Hurricane Sandy & the road to socialism

Caleb T. MaupinWW photo: Brenda Ryan

Caleb T. Maupin
WW photo: Brenda Ryan

Excerpts from a talk by Caleb T. Maupin, WWP youth organizer, at the Nov. 17-18, 2012, Workers World Party conference in New York. See video at youtube.com/wwpvideo.

The revolutionary African-American poet Langston Hughes wrote this poem for a large gathering of Communists in 1932:

“Put one more ‘S’ in the U.S.A.
And make it Soviet
Put one more ‘S’ in the U.S.A.
Oh, we can win it yet
When the land belongs to the farmers
And the factories to working men
The U.S.A. when we take control will be the U.S.S.A. then.”

Hughes represented what was felt by millions of people in the U.S. during that time. There was mass unemployment during the Great Depression, but Communists were mobilizing the people to resist. Many African Americans were especially drawn to Communism during this time, because Communists were a large political force in this country who made clear they opposed racism and Jim Crow segregation.

The poem is relevant to our discussion of Hurricane Sandy because it points to a duty we have. When an outrage occurs, like the government response to Hurricane Sandy or Hurricane Katrina before that, or an act of police terror, we have a duty to explain it.

We must tell our co-workers, our fellow students, our fellow organizers and activists why this outrage is rooted in the system and how things could be different under socialism.

We can find the answer in the writing of Frederick Engels. He wrote that “under capitalism, the means of production only function as preliminary transformation into capital.”

What does this mean? It means that things only get done in this system if the capitalists can make money from it.

Houses aren’t constructed because people need shelter. Houses are constructed so landlords and bankers can make money off of them.
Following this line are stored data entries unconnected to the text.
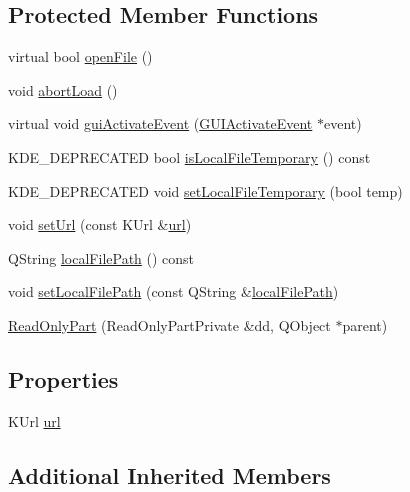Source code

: \subsection*{Protected Member Functions}
\begin{DoxyCompactItemize}
\item 
virtual bool \hyperlink{classKParts_1_1ReadOnlyPart_a951a032497fb94b092dfd4fd134db09b}{open\+File} ()
\item 
void \hyperlink{classKParts_1_1ReadOnlyPart_abcfbcbb7ae52b89cbb4844405e8e9b6e}{abort\+Load} ()
\item 
virtual void \hyperlink{classKParts_1_1ReadOnlyPart_aa5ac9f161aef38a92bbf25891746cac0}{gui\+Activate\+Event} (\hyperlink{classKParts_1_1GUIActivateEvent}{G\+U\+I\+Activate\+Event} $\ast$event)
\item 
K\+D\+E\+\_\+\+D\+E\+P\+R\+E\+C\+A\+T\+E\+D bool \hyperlink{classKParts_1_1ReadOnlyPart_ace00a87565affbcdb3318a14d73969a6}{is\+Local\+File\+Temporary} () const 
\item 
K\+D\+E\+\_\+\+D\+E\+P\+R\+E\+C\+A\+T\+E\+D void \hyperlink{classKParts_1_1ReadOnlyPart_a68ab78486399e688ee5ebe9fda0cf35b}{set\+Local\+File\+Temporary} (bool temp)
\item 
void \hyperlink{classKParts_1_1ReadOnlyPart_a2d64650f22a8b72d8c56ddec21717df9}{set\+Url} (const K\+Url \&\hyperlink{classKParts_1_1ReadOnlyPart_a5b8edbf05a338814287496882adde559}{url})
\item 
Q\+String \hyperlink{classKParts_1_1ReadOnlyPart_a9c411f8471de1a852c8595719d179946}{local\+File\+Path} () const 
\item 
void \hyperlink{classKParts_1_1ReadOnlyPart_a25c155283ba9ad06eeb8b1b203e49789}{set\+Local\+File\+Path} (const Q\+String \&\hyperlink{classKParts_1_1ReadOnlyPart_a9c411f8471de1a852c8595719d179946}{local\+File\+Path})
\item 
\hyperlink{classKParts_1_1ReadOnlyPart_a08c76aee8709e9956d79266ba02791ff}{Read\+Only\+Part} (Read\+Only\+Part\+Private \&dd, Q\+Object $\ast$parent)
\end{DoxyCompactItemize}
\subsection*{Properties}
\begin{DoxyCompactItemize}
\item 
K\+Url \hyperlink{classKParts_1_1ReadOnlyPart_a5b8edbf05a338814287496882adde559}{url}
\end{DoxyCompactItemize}
\subsection*{Additional Inherited Members}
Schools aren’t built so children can grow up, learn about the world and become productive members of society. Schools are set up to make children grow up into productive workers.

Police don’t protect us from crime; police protect the private property of the bosses.

So it’s only natural that even in the center of world capitalism, the city where Wall Street is located, millions would be without power for days.

It’s only natural that self-serving charities like the Red Cross, which are linked with the Pentagon, would allow so many to be without.

It’s only natural that Wall Street lights would come back on while nearby Chinatown was left in darkness.

What was the most disgusting part? While people were lining up to get food and drink throughout the city, the New York Police Department showed up. They threatened people with arrest for standing in line to get relief. They pulled their guns and threatened people.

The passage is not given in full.